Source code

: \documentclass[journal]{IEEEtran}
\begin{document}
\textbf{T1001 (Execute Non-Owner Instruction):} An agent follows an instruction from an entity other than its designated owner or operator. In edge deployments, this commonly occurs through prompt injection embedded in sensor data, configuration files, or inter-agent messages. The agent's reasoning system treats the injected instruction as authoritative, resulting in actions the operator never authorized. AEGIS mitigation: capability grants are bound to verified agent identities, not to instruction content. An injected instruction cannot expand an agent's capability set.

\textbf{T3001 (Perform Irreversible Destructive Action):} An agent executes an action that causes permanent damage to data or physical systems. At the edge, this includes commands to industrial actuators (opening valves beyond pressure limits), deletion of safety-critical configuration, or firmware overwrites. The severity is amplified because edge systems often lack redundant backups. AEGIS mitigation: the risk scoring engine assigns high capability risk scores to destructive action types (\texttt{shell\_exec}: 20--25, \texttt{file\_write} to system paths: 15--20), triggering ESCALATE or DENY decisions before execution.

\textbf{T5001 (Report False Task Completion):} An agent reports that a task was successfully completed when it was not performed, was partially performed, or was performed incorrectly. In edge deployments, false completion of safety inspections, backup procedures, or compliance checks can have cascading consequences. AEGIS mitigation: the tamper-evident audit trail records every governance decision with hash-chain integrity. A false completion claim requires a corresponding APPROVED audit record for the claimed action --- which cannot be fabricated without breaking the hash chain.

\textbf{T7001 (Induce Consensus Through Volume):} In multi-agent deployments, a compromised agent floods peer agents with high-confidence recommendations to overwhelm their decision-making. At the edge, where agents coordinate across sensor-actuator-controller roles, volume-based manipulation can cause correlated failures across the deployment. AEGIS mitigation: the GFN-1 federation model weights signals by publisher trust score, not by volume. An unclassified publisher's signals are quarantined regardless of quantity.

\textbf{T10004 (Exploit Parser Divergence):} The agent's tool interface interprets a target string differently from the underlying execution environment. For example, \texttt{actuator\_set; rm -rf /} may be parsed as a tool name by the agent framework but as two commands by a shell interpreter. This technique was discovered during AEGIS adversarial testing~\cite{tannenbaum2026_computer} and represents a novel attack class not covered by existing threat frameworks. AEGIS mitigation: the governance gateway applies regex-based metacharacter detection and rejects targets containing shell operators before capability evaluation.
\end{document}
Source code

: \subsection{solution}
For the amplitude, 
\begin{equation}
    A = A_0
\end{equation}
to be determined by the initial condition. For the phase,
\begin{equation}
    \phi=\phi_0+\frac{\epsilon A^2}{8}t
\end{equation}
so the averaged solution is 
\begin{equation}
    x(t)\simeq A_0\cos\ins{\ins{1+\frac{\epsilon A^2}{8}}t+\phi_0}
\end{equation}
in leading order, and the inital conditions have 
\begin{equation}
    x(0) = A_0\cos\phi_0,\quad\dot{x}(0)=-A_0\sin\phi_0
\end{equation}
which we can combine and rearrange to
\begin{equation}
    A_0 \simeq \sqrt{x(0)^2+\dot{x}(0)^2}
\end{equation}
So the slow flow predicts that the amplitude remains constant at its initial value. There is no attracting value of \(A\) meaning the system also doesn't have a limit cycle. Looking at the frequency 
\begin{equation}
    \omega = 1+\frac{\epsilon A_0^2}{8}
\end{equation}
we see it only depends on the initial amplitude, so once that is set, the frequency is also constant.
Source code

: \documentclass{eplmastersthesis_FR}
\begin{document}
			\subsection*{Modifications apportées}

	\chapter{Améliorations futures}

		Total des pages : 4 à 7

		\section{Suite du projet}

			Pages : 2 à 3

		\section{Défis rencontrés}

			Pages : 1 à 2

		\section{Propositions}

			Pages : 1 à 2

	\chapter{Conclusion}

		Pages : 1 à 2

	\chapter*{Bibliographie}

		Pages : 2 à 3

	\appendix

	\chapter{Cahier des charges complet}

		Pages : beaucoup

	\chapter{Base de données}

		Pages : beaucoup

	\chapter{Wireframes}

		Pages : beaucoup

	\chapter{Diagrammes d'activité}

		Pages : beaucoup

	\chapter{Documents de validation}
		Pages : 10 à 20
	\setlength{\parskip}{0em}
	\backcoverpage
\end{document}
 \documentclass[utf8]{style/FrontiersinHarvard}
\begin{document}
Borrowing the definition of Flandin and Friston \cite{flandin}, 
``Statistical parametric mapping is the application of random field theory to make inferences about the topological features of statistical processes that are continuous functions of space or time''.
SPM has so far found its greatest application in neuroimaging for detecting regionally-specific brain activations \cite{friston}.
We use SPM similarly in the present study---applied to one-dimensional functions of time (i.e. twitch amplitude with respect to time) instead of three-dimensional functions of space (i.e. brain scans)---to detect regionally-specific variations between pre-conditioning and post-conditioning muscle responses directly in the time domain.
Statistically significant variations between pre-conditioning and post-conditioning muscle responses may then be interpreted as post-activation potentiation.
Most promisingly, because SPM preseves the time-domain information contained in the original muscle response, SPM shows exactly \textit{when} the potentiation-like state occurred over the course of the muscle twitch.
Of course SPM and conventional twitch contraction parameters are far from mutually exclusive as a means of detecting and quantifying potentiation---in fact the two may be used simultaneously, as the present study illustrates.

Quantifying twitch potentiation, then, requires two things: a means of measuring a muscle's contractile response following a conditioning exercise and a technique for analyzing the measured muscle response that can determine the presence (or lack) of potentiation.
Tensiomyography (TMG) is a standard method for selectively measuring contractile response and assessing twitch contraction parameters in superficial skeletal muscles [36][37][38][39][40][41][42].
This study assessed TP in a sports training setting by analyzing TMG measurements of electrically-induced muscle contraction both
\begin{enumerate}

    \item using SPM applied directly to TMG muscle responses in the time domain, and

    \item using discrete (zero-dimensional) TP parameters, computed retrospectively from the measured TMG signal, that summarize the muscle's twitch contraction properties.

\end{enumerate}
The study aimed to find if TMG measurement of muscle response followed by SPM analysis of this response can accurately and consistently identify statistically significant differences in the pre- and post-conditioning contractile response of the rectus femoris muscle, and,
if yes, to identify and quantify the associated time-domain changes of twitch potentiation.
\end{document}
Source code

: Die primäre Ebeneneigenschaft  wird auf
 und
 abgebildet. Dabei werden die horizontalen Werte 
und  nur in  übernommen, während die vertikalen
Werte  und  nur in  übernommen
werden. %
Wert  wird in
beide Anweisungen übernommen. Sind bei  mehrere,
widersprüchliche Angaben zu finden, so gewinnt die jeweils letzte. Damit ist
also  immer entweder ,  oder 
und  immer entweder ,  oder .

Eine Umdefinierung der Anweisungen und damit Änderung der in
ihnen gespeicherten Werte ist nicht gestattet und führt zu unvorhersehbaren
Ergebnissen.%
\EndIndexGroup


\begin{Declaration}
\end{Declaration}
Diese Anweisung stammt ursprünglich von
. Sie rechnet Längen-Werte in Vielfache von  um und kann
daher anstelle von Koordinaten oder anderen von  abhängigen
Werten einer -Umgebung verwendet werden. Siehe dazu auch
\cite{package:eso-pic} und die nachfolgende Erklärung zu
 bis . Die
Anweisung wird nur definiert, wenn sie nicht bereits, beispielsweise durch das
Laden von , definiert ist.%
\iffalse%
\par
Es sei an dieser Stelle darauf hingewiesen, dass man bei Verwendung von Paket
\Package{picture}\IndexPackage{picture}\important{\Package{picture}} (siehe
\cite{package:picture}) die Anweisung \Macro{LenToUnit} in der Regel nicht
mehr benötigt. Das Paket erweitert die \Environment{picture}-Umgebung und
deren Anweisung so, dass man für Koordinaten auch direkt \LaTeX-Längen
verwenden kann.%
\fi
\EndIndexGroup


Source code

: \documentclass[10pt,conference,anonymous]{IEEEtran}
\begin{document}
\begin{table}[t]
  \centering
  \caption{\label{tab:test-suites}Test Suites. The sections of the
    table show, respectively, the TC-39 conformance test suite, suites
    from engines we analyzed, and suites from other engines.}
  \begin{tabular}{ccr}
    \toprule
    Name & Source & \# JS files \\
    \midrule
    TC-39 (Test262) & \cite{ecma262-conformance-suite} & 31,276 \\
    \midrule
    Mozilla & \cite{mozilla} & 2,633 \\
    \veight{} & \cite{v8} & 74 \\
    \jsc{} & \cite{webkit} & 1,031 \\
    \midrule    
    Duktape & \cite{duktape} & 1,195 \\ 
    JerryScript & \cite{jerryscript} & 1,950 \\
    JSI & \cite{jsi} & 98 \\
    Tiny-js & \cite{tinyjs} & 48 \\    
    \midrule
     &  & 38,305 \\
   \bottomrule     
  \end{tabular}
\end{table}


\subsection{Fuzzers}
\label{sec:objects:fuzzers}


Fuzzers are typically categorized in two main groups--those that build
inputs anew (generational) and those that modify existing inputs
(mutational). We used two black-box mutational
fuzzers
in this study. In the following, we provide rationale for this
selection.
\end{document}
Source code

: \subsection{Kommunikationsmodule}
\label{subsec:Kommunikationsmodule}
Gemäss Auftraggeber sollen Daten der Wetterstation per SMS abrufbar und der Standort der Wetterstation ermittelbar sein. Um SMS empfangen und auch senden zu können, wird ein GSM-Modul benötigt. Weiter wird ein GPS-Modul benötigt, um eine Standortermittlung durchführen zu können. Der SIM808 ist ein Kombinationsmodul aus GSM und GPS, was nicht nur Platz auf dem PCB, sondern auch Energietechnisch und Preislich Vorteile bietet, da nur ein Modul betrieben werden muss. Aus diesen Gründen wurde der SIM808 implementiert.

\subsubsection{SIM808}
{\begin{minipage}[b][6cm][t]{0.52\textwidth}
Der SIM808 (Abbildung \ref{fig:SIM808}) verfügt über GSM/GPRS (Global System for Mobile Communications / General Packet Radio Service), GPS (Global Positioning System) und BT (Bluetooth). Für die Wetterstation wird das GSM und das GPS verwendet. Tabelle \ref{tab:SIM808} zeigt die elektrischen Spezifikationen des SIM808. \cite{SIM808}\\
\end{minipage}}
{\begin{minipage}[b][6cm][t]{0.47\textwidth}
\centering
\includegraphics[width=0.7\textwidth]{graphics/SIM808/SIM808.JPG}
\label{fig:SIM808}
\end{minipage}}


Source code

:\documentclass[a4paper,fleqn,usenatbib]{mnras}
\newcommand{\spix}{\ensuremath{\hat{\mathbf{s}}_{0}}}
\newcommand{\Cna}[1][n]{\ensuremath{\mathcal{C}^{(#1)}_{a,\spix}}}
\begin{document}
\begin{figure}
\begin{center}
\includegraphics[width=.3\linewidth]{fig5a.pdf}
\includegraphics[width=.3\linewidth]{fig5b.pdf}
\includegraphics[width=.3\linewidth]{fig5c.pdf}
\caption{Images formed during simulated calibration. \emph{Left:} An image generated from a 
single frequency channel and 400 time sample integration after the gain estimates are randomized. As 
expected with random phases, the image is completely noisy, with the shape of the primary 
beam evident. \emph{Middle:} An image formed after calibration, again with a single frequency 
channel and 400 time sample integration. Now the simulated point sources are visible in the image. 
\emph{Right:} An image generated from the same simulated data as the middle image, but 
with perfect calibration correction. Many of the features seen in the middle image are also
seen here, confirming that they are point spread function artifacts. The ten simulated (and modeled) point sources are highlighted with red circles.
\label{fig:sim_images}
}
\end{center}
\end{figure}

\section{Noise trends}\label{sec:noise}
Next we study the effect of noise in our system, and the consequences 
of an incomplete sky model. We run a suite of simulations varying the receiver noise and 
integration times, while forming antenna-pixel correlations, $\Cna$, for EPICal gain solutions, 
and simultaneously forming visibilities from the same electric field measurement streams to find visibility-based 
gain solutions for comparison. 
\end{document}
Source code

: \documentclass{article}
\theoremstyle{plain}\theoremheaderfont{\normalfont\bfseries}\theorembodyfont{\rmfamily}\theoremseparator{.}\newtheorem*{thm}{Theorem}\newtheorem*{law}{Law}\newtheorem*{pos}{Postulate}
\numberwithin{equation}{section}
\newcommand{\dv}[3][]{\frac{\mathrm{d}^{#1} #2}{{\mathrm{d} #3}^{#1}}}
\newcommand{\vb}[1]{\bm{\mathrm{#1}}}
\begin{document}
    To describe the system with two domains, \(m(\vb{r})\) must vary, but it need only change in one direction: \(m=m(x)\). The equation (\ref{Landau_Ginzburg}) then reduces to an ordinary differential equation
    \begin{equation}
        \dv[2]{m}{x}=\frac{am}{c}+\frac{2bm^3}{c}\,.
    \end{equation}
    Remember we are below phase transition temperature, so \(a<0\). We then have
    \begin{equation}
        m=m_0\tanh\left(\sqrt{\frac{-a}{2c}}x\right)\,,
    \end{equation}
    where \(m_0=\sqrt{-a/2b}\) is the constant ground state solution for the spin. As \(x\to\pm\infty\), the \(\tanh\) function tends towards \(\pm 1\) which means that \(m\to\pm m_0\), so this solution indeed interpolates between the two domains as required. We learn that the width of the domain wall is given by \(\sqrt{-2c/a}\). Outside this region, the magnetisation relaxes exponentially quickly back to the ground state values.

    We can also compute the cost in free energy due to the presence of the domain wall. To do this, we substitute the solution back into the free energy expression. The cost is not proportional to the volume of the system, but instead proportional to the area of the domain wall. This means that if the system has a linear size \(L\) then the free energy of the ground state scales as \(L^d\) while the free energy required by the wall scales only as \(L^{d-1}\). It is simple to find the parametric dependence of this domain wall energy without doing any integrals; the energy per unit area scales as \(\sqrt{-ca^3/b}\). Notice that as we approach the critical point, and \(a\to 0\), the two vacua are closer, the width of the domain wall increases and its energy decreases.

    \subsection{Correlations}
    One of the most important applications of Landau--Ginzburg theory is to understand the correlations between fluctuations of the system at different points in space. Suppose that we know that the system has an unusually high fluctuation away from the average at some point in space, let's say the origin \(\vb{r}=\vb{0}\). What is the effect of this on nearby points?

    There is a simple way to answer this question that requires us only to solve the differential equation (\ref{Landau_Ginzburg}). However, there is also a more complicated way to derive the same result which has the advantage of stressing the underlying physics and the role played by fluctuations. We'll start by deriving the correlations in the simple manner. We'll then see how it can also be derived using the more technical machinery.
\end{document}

*EXERCISE PROMPT*: From the listing above, return the lines starting at the one with "To describe the" and ending at the one with "ground state values.", both kept, exactly as they appear and nothing more.

*YOUR RESPONSE*:
    To describe the system with two domains, \(m(\vb{r})\) must vary, but it need only change in one direction: \(m=m(x)\). The equation (\ref{Landau_Ginzburg}) then reduces to an ordinary differential equation
    \begin{equation}
        \dv[2]{m}{x}=\frac{am}{c}+\frac{2bm^3}{c}\,.
    \end{equation}
    Remember we are below phase transition temperature, so \(a<0\). We then have
    \begin{equation}
        m=m_0\tanh\left(\sqrt{\frac{-a}{2c}}x\right)\,,
    \end{equation}
    where \(m_0=\sqrt{-a/2b}\) is the constant ground state solution for the spin. As \(x\to\pm\infty\), the \(\tanh\) function tends towards \(\pm 1\) which means that \(m\to\pm m_0\), so this solution indeed interpolates between the two domains as required. We learn that the width of the domain wall is given by \(\sqrt{-2c/a}\). Outside this region, the magnetisation relaxes exponentially quickly back to the ground state values.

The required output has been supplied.